Size Matters: To Make Small Chips, You Need to be Big

By Stacey Higginbotham | Monday, January 7, 2008 | 3:30 PM PT | 3 comments |

The semiconductor industry is all about scale, with the bigger guys able to keep ahead of the pack. That’s why, a few years ago, it was so notable when Advanced Micro Devices leapfrogged chip-making giant Intel after AMD launched its Opteron chips, which were backwards compatible — able to process both 64-bit and 32-bit information.

But the world has, as they say, moved on, and Intel (INTC) has regained its dominance of the industry, generating $35.4 billion in revenue for 2006, and maintaining a one-year lead time in manufacturing future generations of chips. Its financial muscle gives Intel the strength to face the expensive R&D challenges inherent in the chip industry alone, while its smaller competitors must band together.

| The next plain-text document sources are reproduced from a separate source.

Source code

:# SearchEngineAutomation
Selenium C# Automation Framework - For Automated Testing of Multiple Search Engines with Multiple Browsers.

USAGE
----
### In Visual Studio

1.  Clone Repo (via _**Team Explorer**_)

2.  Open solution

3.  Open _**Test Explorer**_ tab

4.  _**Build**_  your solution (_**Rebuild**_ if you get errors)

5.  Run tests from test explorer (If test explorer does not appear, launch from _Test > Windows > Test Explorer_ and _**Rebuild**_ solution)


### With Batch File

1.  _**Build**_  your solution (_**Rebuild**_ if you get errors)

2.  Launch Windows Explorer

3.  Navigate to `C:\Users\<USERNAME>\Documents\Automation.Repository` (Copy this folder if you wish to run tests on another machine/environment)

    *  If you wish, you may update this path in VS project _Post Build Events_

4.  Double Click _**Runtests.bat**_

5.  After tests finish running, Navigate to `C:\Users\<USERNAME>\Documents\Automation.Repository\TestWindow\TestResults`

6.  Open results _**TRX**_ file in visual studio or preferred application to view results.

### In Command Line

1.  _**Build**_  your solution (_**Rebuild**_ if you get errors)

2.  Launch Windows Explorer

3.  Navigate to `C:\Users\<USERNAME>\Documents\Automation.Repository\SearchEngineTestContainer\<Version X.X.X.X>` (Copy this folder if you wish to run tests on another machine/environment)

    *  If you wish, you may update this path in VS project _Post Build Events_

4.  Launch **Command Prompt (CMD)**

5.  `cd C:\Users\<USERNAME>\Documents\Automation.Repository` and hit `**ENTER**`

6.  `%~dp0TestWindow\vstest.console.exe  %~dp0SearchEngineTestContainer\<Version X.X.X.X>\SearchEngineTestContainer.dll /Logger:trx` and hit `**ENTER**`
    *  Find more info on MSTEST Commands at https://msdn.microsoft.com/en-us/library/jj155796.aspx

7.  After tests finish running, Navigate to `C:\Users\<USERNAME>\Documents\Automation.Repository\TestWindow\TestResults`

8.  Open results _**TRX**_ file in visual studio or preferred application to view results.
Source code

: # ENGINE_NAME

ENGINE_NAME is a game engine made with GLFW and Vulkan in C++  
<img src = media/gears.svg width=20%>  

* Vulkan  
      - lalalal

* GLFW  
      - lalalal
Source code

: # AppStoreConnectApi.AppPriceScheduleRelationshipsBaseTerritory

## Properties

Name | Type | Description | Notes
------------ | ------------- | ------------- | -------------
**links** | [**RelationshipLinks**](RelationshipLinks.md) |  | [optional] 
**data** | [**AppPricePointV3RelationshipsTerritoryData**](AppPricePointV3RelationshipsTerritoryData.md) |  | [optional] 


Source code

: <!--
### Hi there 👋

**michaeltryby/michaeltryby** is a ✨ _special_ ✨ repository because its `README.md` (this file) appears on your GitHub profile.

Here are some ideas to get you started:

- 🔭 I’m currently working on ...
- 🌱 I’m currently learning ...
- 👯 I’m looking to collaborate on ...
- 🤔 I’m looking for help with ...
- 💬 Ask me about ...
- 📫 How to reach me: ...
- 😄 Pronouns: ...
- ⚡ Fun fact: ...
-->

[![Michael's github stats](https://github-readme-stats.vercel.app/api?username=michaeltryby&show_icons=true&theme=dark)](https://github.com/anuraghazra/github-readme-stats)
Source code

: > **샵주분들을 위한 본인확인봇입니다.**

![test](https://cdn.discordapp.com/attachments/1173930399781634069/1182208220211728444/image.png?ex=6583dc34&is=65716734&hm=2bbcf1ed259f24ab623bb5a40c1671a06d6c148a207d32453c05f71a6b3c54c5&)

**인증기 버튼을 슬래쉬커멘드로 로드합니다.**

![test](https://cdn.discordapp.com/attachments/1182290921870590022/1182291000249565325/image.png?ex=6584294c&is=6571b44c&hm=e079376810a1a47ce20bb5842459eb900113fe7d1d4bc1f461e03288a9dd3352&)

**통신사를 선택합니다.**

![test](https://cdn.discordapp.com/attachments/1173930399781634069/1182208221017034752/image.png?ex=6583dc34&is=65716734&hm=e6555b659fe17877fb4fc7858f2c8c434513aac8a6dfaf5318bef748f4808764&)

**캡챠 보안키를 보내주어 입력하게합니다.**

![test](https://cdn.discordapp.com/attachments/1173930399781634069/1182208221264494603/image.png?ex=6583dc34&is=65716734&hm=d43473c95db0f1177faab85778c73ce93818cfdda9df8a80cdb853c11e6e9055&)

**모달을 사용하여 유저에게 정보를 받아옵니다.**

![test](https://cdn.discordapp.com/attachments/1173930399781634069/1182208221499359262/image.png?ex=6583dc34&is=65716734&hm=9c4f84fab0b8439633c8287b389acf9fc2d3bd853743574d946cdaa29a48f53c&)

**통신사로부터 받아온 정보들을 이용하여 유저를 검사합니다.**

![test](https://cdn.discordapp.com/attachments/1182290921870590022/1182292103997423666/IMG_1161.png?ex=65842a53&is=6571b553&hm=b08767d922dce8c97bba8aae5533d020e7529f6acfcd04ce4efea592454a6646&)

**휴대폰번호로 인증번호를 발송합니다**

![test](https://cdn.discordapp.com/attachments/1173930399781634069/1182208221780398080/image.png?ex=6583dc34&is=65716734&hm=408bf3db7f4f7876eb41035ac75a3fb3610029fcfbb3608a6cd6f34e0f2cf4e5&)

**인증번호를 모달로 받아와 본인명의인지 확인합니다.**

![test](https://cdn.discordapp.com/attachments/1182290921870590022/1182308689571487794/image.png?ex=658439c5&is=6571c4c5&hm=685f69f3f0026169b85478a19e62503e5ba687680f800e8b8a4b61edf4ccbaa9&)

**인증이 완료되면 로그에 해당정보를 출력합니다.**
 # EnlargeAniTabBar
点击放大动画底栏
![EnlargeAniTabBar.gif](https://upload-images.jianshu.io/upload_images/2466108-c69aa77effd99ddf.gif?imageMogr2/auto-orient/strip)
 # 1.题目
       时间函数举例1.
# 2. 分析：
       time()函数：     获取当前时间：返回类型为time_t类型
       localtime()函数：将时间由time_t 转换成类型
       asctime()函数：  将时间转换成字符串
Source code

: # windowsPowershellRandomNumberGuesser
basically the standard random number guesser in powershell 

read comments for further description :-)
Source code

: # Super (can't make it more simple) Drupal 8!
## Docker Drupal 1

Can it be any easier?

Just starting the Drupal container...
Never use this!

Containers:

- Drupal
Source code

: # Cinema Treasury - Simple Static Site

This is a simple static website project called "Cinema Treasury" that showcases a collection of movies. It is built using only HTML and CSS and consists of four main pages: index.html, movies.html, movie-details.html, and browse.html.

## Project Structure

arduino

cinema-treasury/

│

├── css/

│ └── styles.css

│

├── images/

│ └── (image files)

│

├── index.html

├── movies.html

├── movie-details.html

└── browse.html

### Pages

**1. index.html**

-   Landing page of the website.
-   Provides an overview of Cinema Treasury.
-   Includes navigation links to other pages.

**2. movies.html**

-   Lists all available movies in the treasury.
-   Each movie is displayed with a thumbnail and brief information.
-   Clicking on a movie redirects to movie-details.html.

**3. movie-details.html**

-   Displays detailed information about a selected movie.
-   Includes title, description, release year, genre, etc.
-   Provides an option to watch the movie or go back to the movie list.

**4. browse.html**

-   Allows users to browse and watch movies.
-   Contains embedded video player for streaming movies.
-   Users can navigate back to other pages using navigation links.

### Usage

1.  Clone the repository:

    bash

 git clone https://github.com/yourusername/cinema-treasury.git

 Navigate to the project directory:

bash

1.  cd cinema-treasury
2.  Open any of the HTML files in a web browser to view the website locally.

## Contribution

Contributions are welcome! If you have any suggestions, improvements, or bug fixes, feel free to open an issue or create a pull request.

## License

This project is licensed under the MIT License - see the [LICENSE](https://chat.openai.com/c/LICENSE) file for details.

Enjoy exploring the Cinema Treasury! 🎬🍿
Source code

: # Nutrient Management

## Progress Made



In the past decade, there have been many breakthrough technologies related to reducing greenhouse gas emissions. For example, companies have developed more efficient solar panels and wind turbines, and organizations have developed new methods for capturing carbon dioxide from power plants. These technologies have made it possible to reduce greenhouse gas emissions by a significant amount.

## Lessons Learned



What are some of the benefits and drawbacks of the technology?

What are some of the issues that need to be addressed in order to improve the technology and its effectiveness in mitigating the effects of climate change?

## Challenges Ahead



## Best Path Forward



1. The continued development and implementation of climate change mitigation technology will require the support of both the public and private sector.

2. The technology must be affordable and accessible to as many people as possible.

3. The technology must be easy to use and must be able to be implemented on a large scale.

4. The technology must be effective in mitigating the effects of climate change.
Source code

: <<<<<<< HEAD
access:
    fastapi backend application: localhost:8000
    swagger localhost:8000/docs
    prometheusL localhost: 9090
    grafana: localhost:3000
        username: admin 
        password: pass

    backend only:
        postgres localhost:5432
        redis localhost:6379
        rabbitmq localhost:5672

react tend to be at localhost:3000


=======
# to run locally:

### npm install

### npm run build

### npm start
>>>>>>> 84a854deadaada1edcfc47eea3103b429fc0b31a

Last September, Intel laid out its plans to build chips on the 32-nanometer node, and today at CES the company launched its first-ever laptop containing a chip based on the next-generation 45-nanometer manufacturing process. The different nodes measure the size of the chips, with the 32-nanometer node containing 4 million transistors in a dot the size of a period. The benefits of such shrinkage are faster chips that consume less energy.

But much like shoving too many people into an elevator, cramming that many transistors into a small space leads to problems. From a manufacturing standpoint, it’s difficult. And there is also a problem with power leakage. There are a variety of ways to solve this. Intel is going it alone, but its competitors — including IBM, AMD, Chartered Semiconductor, Freescale Semiconductor, Infineon and Samsung — have taken a different approach: They are working together.

Gary Silcott, a spokesman for AMD, says it doesn’t make sense for each participant in the effort to throw millions — or billions — of dollars at the basic research associated with 32-nanometer manufacturing. That may be true, but it could also lead to problems for the consortium, which in December said it expects to have a solution to some of the problems of working at the 32-nanometer node by the second half of 2009. Silcott says AMD should have chips at that node in products in 2010.

Intel plans to have its 32-nanometer chips in products a year earlier, in 2009. Provided the chips work, that lead time could be enough for Intel to protect its margins on processors that will fund the next generation of Intel’s R&D. Once AMD catches up with its own 32-nanometer chips, Intel can react to the competition with lower pricing, leaving AMD perpetually behind. Other members of the group who don’t compete as directly against Intel should fare better.

Of course Intel’s efforts may hit snags while the collaborative effort powers ahead, but as chips get smaller, size really does matter.